Folgende Vergleichsmessungen wurden im Alltag der SchülerInnen mit dem Laptop durchgeführt:
-
Diesel-Auto vs. Benzin-Auto,
-
Holzkohle-Grill vs. Gas-Grill,
-
Laser-Drucker vs. Tintenstrahl-Drucker,
-
Staubsauger vs. Staubwischen.
Feinstaubbelastung in der Garage: Benzin-Auto vs. Diesel-Auto (Euro 6) |
Feinstaubbelastung beim Druck mit einem Laser-Drucker: Deutliche Zunahme des Grobstaubes PM 10 im Büro. |
5. Feinstaubbelastung an der Hauptstraße (Sensor + LoRaWAN)
Wie können Schülerinnen und Schüler Messdaten z. B. an der Hauptstraße ohne Energieversorgung und ohne WLAN-Zugang aufnehmen und in Echtzeit der Öffentlichkeit zur Verfügung stellen? Möglich macht dies die neue LoRaWAN-Technologie (Long Range Wide Area Network). Hierbei senden batteriebetriebene Sensoren über große Reichweiten (bis zu 30km) Messdaten an spezielle LoRaWAN-Router. Die genauen Standorte der weltweit öffentlich verfügbaren 4.000 Router sind über die Homepage https://www.thethingsnetwork.org/map zugänglich. Die LoRaWAN-Router senden die empfangenen Sensordaten über das Internet an den Server von „The Things Network“ in den Niederlanden. Von dort können die Daten von jedem Sensorbesitzer zur gezielten Auswertung an Smartphone-Apps, an die eigene DropBox oder an Benutzeroberflächen wie Cayenne weitergeleitet werden.
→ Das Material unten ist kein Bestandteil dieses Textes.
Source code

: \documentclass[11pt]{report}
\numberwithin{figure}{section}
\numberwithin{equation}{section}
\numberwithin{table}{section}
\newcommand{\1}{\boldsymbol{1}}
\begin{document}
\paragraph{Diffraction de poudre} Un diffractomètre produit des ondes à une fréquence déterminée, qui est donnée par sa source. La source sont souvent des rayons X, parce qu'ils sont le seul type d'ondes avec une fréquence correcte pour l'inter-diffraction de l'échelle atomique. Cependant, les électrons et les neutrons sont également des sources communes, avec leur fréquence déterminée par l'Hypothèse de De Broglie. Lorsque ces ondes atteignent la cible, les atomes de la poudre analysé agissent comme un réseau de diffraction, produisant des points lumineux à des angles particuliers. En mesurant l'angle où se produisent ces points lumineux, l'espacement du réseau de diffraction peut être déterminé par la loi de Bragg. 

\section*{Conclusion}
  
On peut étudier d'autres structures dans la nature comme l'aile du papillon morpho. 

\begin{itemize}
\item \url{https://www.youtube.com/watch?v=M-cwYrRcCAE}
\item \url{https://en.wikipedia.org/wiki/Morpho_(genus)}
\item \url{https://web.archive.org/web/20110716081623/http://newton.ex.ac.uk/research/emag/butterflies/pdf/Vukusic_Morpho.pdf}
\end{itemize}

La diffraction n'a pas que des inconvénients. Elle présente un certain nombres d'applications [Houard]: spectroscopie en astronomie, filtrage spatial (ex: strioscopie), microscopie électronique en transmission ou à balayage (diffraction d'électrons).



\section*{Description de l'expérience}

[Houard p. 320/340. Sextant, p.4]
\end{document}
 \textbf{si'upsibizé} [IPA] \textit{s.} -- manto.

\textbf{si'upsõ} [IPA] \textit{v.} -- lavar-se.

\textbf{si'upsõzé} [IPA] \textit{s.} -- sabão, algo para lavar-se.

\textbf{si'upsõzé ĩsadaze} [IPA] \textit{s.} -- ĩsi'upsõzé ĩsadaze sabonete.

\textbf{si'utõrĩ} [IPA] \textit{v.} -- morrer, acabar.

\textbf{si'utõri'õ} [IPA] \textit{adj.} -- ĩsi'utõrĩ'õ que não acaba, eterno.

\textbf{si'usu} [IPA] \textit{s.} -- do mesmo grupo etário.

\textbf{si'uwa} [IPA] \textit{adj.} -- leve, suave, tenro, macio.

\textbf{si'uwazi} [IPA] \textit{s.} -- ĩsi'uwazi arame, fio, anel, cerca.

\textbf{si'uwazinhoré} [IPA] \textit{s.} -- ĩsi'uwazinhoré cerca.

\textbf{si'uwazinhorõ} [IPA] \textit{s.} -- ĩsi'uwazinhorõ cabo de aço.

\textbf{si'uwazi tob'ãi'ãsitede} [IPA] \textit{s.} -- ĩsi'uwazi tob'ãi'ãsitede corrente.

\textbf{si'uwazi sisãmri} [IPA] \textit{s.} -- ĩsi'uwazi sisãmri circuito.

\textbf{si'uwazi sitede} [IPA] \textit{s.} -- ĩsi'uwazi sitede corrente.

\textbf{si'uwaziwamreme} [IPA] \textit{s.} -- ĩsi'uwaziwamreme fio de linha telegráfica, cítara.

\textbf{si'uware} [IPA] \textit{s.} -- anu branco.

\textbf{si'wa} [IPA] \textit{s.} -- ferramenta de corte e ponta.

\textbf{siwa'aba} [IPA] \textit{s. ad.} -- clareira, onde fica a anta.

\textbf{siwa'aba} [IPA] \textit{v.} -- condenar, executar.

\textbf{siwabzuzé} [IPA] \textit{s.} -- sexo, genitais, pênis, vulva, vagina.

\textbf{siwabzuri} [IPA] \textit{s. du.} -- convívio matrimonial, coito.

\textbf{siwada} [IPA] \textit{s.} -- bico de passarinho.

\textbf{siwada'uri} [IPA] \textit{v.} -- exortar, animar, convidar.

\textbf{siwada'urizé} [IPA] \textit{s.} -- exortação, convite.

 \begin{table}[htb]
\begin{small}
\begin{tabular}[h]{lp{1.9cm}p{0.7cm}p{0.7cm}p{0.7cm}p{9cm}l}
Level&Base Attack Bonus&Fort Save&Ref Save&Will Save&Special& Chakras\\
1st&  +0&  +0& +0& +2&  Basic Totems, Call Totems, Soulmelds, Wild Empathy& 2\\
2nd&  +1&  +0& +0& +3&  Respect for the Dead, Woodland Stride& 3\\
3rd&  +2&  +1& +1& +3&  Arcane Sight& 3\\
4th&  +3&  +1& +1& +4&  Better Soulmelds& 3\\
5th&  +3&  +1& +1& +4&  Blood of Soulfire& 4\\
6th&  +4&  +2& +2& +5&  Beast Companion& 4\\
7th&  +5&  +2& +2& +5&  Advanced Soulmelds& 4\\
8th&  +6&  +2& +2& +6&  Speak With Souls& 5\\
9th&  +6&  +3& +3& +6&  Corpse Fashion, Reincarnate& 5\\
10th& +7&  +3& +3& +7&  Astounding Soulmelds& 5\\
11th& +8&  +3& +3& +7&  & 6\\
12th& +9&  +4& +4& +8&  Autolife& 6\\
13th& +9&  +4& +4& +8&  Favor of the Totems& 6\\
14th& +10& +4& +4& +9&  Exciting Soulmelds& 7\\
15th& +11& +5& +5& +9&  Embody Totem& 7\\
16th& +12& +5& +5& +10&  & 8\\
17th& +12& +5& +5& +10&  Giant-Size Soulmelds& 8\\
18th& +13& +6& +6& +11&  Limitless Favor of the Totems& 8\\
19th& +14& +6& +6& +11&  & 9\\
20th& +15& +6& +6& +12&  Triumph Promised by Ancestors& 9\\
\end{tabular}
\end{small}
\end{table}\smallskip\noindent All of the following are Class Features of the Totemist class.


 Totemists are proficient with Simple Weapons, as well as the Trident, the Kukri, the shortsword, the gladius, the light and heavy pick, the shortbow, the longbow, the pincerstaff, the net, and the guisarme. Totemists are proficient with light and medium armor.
Auswertung der LoRaWAN Sensorbox über die Benutzeroberfläche Cayenne in einem Wohngebiet:
Die Ausschläge am Wochenende kommen durch rege Grillaktivitäten der Nachbarn zustande.
Die Stadt Freiburg ist bereits ganz gut mit dem öffentlichen LoRaWAN-Netz abgedeckt. Somit exisieren ideale Bedingungen um in Freiburg "SMART CITY" Anwendugnen in den Schulunterricht zu integrieren. Das LoRa Netz ist allerdings auch für die Industrie interessant. So z. B. baut der Energieversorger Badenova momentan in Südbaden ein eigenes LoRaWAN-Netz auf und wird darüber Wasseruhren und Stromzähler automatisch ablesen lassen.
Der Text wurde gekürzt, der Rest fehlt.